Facebook
TeenView

Michigan student with two moms stopped from writing about marriage equality

Destiny McDermitt Montrose with her two moms, Angela McDermitt-Jackson and Chris Jackson

A Michigan high school teacher would not allow a student with two mothers to write about same-sex marriage for a class assignment.

Destiney McDermitt, 16, a junior at Hill McCloy High School in Montrose, about 70 miles northwest of Detroit, was instructed by an English teacher to pick a topic she felt strongly about and argue either for or against it as part of an assignment titled “Taking a Stand,” she and her mother Angela McDermitt-Jackson told NBC News.

McDermitt-Jackson said the teacher told her daughter that she could not write about same-sex marriage because the topic might offend someone in the class.

“My daughter actually asked the teacher to ask the class if it would offend anybody,” McDermitt-Jackson said. “At which point, the teacher told her, ‘I don’t want to hear about it, I don’t want to read about it and I am the one who has to grade it.'”

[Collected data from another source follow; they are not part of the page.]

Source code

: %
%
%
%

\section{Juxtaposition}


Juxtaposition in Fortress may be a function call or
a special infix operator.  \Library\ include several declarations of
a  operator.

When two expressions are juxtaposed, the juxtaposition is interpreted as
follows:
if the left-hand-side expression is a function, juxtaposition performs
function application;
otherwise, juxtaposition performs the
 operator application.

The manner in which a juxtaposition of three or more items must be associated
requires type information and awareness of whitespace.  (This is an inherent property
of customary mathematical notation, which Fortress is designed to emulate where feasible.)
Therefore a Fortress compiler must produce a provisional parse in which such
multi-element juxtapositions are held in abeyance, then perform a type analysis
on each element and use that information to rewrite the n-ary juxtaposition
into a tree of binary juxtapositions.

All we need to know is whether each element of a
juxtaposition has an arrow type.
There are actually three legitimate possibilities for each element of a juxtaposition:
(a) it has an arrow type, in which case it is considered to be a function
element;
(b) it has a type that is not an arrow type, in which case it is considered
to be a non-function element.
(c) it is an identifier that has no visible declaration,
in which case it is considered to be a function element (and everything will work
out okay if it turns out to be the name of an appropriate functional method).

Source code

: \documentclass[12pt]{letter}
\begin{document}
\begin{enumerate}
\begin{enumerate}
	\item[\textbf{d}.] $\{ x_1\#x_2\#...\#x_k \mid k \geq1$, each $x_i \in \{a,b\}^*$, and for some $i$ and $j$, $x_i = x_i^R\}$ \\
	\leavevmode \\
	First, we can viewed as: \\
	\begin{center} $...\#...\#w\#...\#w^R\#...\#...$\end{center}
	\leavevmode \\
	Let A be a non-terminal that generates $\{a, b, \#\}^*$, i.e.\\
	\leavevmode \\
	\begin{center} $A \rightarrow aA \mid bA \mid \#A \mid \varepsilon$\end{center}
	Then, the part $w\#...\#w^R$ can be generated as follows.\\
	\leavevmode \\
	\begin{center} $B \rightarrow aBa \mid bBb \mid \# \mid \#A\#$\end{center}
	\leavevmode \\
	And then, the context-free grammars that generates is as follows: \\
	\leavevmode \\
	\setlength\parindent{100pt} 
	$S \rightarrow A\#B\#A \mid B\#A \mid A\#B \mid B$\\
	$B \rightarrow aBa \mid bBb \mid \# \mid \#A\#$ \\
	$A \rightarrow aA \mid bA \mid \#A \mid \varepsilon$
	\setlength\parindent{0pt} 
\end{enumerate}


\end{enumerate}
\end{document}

Linden Moore, superintendent of Montrose Community Schools, said in a statement Friday that “the teacher attempted to avoid disruption and controversy by limiting the topics that students could choose for a writing assignment.”

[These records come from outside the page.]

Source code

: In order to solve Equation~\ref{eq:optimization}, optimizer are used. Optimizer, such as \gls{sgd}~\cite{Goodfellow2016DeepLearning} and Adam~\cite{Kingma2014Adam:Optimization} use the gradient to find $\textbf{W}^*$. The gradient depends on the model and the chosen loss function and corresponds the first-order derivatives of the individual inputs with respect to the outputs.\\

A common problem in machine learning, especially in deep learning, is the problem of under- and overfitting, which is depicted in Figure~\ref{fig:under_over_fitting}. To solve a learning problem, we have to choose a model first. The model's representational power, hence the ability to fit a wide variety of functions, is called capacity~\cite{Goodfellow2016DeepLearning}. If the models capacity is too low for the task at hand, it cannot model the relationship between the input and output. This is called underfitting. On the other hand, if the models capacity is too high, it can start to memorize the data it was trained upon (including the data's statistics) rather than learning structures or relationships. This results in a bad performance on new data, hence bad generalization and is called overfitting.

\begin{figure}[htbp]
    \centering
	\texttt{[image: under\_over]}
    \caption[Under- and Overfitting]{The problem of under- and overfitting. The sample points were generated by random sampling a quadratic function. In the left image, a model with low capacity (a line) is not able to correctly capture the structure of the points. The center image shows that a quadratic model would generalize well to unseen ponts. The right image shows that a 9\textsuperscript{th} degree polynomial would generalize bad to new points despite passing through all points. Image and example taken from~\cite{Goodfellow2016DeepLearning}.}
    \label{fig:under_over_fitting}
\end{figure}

“Unfortunately, although well-intentioned, the teacher was too restrictive,” the statement said. “We have spoken to the teacher and all of our staff about valuing opinions, beliefs, and rights of all of our students.”

McDermitt-Jackson said she is unsatisfied with the school district’s response.

“They completely failed not only my daughter, but they failed all of us,” she said. “They did not handle this appropriately.”

She said she filed a complaint last week with the American Civil Liberties Union of Michigan because she believes her daughter was discriminated against and her right to freedom of speech had been violated.